NodeJS, DocumentDB (Via Docooment) Bulk Insert

1.1k views Asked by At

I'm writing a script to do some bulk imports (From a CSV) to documentDB using NodeJS and Docooment.

Is there a way to do Bulk Inserts?

I'm aware it's based on Mongoose but the examples around bulk inserts for Mongoose relate to specific MongoDB features.

1

There are 1 answers

1
Andrew Liu On BEST ANSWER

I'd recommend going with one of the following options:

DocumentDB's Data Migration Tool

The easiest way to bulk import data from a CSV in to DocumentDB is to use DocumentDB's migration tool. You can find details on how to use it here.

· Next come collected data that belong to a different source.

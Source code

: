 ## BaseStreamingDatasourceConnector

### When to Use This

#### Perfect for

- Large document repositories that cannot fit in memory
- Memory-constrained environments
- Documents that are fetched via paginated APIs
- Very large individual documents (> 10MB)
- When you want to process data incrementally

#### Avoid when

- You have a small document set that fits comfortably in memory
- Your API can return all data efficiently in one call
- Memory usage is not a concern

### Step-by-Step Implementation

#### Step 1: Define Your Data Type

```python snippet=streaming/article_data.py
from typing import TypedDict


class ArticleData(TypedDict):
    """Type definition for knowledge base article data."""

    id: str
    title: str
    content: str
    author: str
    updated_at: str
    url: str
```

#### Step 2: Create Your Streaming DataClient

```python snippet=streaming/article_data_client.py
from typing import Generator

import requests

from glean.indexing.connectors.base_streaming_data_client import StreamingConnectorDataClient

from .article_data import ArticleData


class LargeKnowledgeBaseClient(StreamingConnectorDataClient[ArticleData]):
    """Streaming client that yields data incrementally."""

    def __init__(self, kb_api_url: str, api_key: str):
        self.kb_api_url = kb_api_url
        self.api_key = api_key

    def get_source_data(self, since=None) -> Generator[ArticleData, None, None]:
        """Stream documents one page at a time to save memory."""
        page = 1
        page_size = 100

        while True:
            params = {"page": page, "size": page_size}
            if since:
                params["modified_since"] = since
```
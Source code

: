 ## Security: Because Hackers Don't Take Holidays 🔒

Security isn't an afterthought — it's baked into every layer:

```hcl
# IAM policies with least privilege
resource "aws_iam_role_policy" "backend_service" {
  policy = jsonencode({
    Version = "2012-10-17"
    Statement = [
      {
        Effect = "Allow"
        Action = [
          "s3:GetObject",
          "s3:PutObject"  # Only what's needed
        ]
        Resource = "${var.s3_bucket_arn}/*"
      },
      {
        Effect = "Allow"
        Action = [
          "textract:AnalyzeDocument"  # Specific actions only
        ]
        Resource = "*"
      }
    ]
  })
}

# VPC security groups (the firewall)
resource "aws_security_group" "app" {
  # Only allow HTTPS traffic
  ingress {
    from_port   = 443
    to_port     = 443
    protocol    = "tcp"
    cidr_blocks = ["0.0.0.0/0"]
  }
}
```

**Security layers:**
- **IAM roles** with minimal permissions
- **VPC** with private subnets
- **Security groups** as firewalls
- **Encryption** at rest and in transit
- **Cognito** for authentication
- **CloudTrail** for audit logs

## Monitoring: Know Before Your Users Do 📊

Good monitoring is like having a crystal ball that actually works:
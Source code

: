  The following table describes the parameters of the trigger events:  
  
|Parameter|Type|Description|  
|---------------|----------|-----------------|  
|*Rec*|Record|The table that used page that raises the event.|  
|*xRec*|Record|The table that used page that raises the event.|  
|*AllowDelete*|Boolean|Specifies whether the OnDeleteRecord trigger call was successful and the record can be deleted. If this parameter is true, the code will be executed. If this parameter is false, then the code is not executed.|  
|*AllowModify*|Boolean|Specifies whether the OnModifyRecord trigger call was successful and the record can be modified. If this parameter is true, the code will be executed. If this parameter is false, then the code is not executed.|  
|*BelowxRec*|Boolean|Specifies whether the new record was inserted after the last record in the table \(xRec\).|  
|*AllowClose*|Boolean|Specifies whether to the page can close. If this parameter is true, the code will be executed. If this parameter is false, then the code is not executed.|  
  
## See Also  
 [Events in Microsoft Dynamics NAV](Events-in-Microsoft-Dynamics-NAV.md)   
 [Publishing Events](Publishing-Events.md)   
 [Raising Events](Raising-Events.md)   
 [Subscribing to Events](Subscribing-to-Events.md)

Programatically via Stored Procedures (Database-Side Scripting)

If you'd like bulk import data programatically, I'd recommend checking out DocumentDB's stored procedures - which allow you to perform batching and sequencing operations on the database server itself (avoiding the need to make multiple network requests).

Here's a sample stored procedure for bulk importing data:

/**
* This script called as stored procedure to import lots of documents in one batch.
* The script sets response body to the number of docs imported and is called multiple times 
* by the client until total number of docs desired by the client is imported.
* @param  {Object[]} docs - Array of documents to import.
*/
function bulkImport(docs) {
    var collection = getContext().getCollection();
    var collectionLink = collection.getSelfLink();

    // The count of imported docs, also used as current doc index.
    var count = 0;

    // Validate input.
    if (!docs) throw new Error("The array is undefined or null.");

    var docsLength = docs.length;
    if (docsLength == 0) {
        getContext().getResponse().setBody(0);
    }

    // Call the CRUD API to create a document.
    tryCreate(docs[count], callback);

    // Note that there are 2 exit conditions:
    // 1) The createDocument request was not accepted. 
    //    In this case the callback will not be called, we just call setBody and we are done.
    // 2) The callback was called docs.length times.
    //    In this case all documents were created and we don't need to call tryCreate anymore. Just call setBody and we are done.
    function tryCreate(doc, callback) {
        var isAccepted = collection.createDocument(collectionLink, doc, callback);

        // If the request was accepted, callback will be called.
        // Otherwise report current count back to the client, 
        // which will call the script again with remaining set of docs.
        // This condition will happen when this stored procedure has been running too long
        // and is about to get cancelled by the server. This will allow the calling client
        // to resume this batch from the point we got to before isAccepted was set to false
        if (!isAccepted) getContext().getResponse().setBody(count);
    }

    // This is called when collection.createDocument is done and the document has been persisted.
    function callback(err, doc, options) {
        if (err) throw err;

        // One more document has been inserted, increment the count.
        count++;

        if (count >= docsLength) {
            // If we have created all documents, we are done. Just set the response.
            getContext().getResponse().setBody(count);
        } else {
            // Create next document.
            tryCreate(docs[count], callback);
        }
    }
}

You can find reference documentation regarding DocumentDB database-side programming (stored procedures, triggers, and UDFs) here.